Problem description: When you retype the entries, keep each one exact and leave out the pictures.

[Source texts of formatted documents]
════

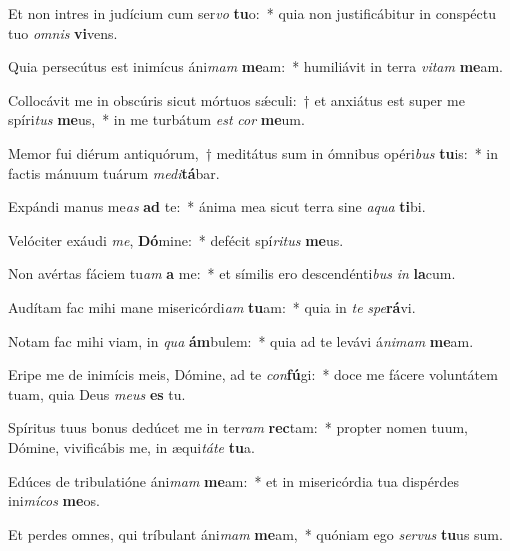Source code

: \item Et non intres in judícium cum ser\textit{vo} \textbf{tu}o:~* quia non justificábitur in conspéctu tuo \textit{om}\textit{nis} \textbf{vi}vens.
\item Quia persecútus est inimícus áni\textit{mam} \textbf{me}am:~* humiliávit in terra \textit{vi}\textit{tam} \textbf{me}am.
\item Collocávit me in obscúris sicut mórtuos sǽculi:~† et anxiátus est super me spíri\textit{tus} \textbf{me}us,~* in me turbátum \textit{est} \textit{cor} \textbf{me}um.
\item Memor fui diérum antiquórum,~† meditátus sum in ómnibus opéri\textit{bus} \textbf{tu}is:~* in factis mánuum tuárum \textit{me}\textit{di}\textbf{tá}bar.
\item Expándi manus me\textit{as} \textbf{ad} te:~* ánima mea sicut terra sine \textit{a}\textit{qua} \textbf{ti}bi.
\item Velóciter exáudi \textit{me}, \textbf{Dó}mine:~* defécit spí\textit{ri}\textit{tus} \textbf{me}us.
\item Non avértas fáciem tu\textit{am} \textbf{a} me:~* et símilis ero descendénti\textit{bus} \textit{in} \textbf{la}cum.
\item Audítam fac mihi mane misericórdi\textit{am} \textbf{tu}am:~* quia in \textit{te} \textit{spe}\textbf{rá}vi.
\item Notam fac mihi viam, in \textit{qua} \textbf{ám}bulem:~* quia ad te levávi á\textit{ni}\textit{mam} \textbf{me}am.
\item Eripe me de inimícis meis, Dómine, ad te \textit{con}\textbf{fú}gi:~* doce me fácere voluntátem tuam, quia Deus \textit{me}\textit{us} \textbf{es} tu.
\item Spíritus tuus bonus dedúcet me in ter\textit{ram} \textbf{rec}tam:~* propter nomen tuum, Dómine, vivificábis me, in æqui\textit{tá}\textit{te} \textbf{tu}a.
\item Edúces de tribulatióne áni\textit{mam} \textbf{me}am:~* et in misericórdia tua dispérdes ini\textit{mí}\textit{cos} \textbf{me}os.
\item Et perdes omnes, qui tríbulant áni\textit{mam} \textbf{me}am,~* quóniam ego \textit{ser}\textit{vus} \textbf{tu}us sum.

════

Output of the task:
Source code

: \item Et non intres in judícium cum ser\textit{vo} \textbf{tu}o:~* quia non justificábitur in conspéctu tuo \textit{om}\textit{nis} \textbf{vi}vens.
\item Quia persecútus est inimícus áni\textit{mam} \textbf{me}am:~* humiliávit in terra \textit{vi}\textit{tam} \textbf{me}am.
\item Collocávit me in obscúris sicut mórtuos sǽculi:~† et anxiátus est super me spíri\textit{tus} \textbf{me}us,~* in me turbátum \textit{est} \textit{cor} \textbf{me}um.
\item Memor fui diérum antiquórum,~† meditátus sum in ómnibus opéri\textit{bus} \textbf{tu}is:~* in factis mánuum tuárum \textit{me}\textit{di}\textbf{tá}bar.
\item Expándi manus me\textit{as} \textbf{ad} te:~* ánima mea sicut terra sine \textit{a}\textit{qua} \textbf{ti}bi.
\item Velóciter exáudi \textit{me}, \textbf{Dó}mine:~* defécit spí\textit{ri}\textit{tus} \textbf{me}us.
\item Non avértas fáciem tu\textit{am} \textbf{a} me:~* et símilis ero descendénti\textit{bus} \textit{in} \textbf{la}cum.
\item Audítam fac mihi mane misericórdi\textit{am} \textbf{tu}am:~* quia in \textit{te} \textit{spe}\textbf{rá}vi.
\item Notam fac mihi viam, in \textit{qua} \textbf{ám}bulem:~* quia ad te levávi á\textit{ni}\textit{mam} \textbf{me}am.
\item Eripe me de inimícis meis, Dómine, ad te \textit{con}\textbf{fú}gi:~* doce me fácere voluntátem tuam, quia Deus \textit{me}\textit{us} \textbf{es} tu.
\item Spíritus tuus bonus dedúcet me in ter\textit{ram} \textbf{rec}tam:~* propter nomen tuum, Dómine, vivificábis me, in æqui\textit{tá}\textit{te} \textbf{tu}a.
\item Edúces de tribulatióne áni\textit{mam} \textbf{me}am:~* et in misericórdia tua dispérdes ini\textit{mí}\textit{cos} \textbf{me}os.
\item Et perdes omnes, qui tríbulant áni\textit{mam} \textbf{me}am,~* quóniam ego \textit{ser}\textit{vus} \textbf{tu}us sum.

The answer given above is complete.